Document images with source code
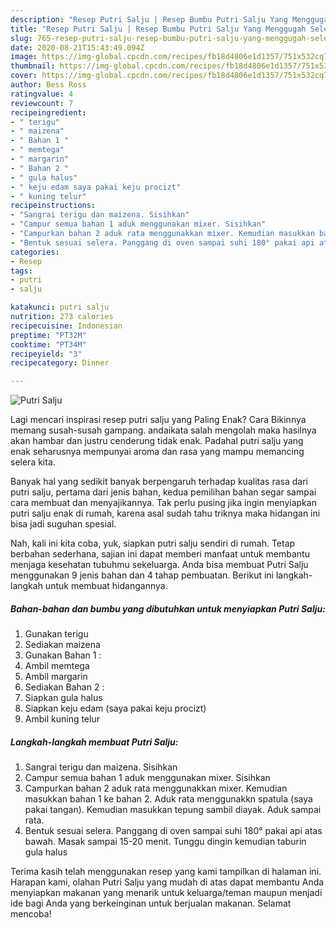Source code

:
 ```yaml
---
description: "Resep Putri Salju | Resep Bumbu Putri Salju Yang Menggugah Selera"
title: "Resep Putri Salju | Resep Bumbu Putri Salju Yang Menggugah Selera"
slug: 765-resep-putri-salju-resep-bumbu-putri-salju-yang-menggugah-selera
date: 2020-08-21T15:43:49.094Z
image: https://img-global.cpcdn.com/recipes/fb18d4806e1d1357/751x532cq70/putri-salju-foto-resep-utama.jpg
thumbnail: https://img-global.cpcdn.com/recipes/fb18d4806e1d1357/751x532cq70/putri-salju-foto-resep-utama.jpg
cover: https://img-global.cpcdn.com/recipes/fb18d4806e1d1357/751x532cq70/putri-salju-foto-resep-utama.jpg
author: Bess Ross
ratingvalue: 4
reviewcount: 7
recipeingredient:
- " terigu"
- " maizena"
- " Bahan 1 "
- " memtega"
- " margarin"
- " Bahan 2 "
- " gula halus"
- " keju edam saya pakai keju procizt"
- " kuning telur"
recipeinstructions:
- "Sangrai terigu dan maizena. Sisihkan"
- "Campur semua bahan 1 aduk menggunakan mixer. Sisihkan"
- "Campurkan bahan 2 aduk rata menggunakkan mixer. Kemudian masukkan bahan 1 ke bahan 2. Aduk rata menggunakkn spatula (saya pakai tangan). Kemudian masukkan tepung sambil diayak. Aduk sampai rata."
- "Bentuk sesuai selera. Panggang di oven sampai suhi 180° pakai api atas bawah. Masak sampai 15-20 menit. Tunggu dingin kemudian taburin gula halus"
categories:
- Resep
tags:
- putri
- salju

katakunci: putri salju 
nutrition: 273 calories
recipecuisine: Indonesian
preptime: "PT32M"
cooktime: "PT34M"
recipeyield: "3"
recipecategory: Dinner

---
```



![Putri Salju](https://img-global.cpcdn.com/recipes/fb18d4806e1d1357/751x532cq70/putri-salju-foto-resep-utama.jpg)

Lagi mencari inspirasi resep putri salju yang Paling Enak? Cara Bikinnya memang susah-susah gampang. andaikata salah mengolah maka hasilnya akan hambar dan justru cenderung tidak enak. Padahal putri salju yang enak seharusnya mempunyai aroma dan rasa yang mampu memancing selera kita.



Banyak hal yang sedikit banyak berpengaruh terhadap kualitas rasa dari putri salju, pertama dari jenis bahan, kedua pemilihan bahan segar sampai cara membuat dan menyajikannya. Tak perlu pusing jika ingin menyiapkan putri salju enak di rumah, karena asal sudah tahu triknya maka hidangan ini bisa jadi suguhan spesial.


Nah, kali ini kita coba, yuk, siapkan putri salju sendiri di rumah. Tetap berbahan sederhana, sajian ini dapat memberi manfaat untuk membantu menjaga kesehatan tubuhmu sekeluarga. Anda bisa membuat Putri Salju menggunakan 9 jenis bahan dan 4 tahap pembuatan. Berikut ini langkah-langkah untuk membuat hidangannya.

<!--inarticleads1-->

##### Bahan-bahan dan bumbu yang dibutuhkan untuk menyiapkan Putri Salju:

1. Gunakan  terigu
1. Sediakan  maizena
1. Gunakan  Bahan 1 :
1. Ambil  memtega
1. Ambil  margarin
1. Sediakan  Bahan 2 :
1. Siapkan  gula halus
1. Siapkan  keju edam (saya pakai keju procizt)
1. Ambil  kuning telur




<!--inarticleads2-->

##### Langkah-langkah membuat Putri Salju:

1. Sangrai terigu dan maizena. Sisihkan
1. Campur semua bahan 1 aduk menggunakan mixer. Sisihkan
1. Campurkan bahan 2 aduk rata menggunakkan mixer. Kemudian masukkan bahan 1 ke bahan 2. Aduk rata menggunakkn spatula (saya pakai tangan). Kemudian masukkan tepung sambil diayak. Aduk sampai rata.
1. Bentuk sesuai selera. Panggang di oven sampai suhi 180° pakai api atas bawah. Masak sampai 15-20 menit. Tunggu dingin kemudian taburin gula halus




Terima kasih telah menggunakan resep yang kami tampilkan di halaman ini. Harapan kami, olahan Putri Salju yang mudah di atas dapat membantu Anda menyiapkan makanan yang menarik untuk keluarga/teman maupun menjadi ide bagi Anda yang berkeinginan untuk berjualan makanan. Selamat mencoba!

[Task prompt] Find the word "mixer" in the data and copy out each line where it turns up.

[Solution to the exercise]
- "Campur semua bahan 1 aduk menggunakan mixer. Sisihkan"
- "Campurkan bahan 2 aduk rata menggunakkan mixer. Kemudian masukkan bahan 1 ke bahan 2. Aduk rata menggunakkn spatula (saya pakai tangan). Kemudian masukkan tepung sambil diayak. Aduk sampai rata."
1. Campur semua bahan 1 aduk menggunakan mixer. Sisihkan
1. Campurkan bahan 2 aduk rata menggunakkan mixer. Kemudian masukkan bahan 1 ke bahan 2. Aduk rata menggunakkn spatula (saya pakai tangan). Kemudian masukkan tepung sambil diayak. Aduk sampai rata.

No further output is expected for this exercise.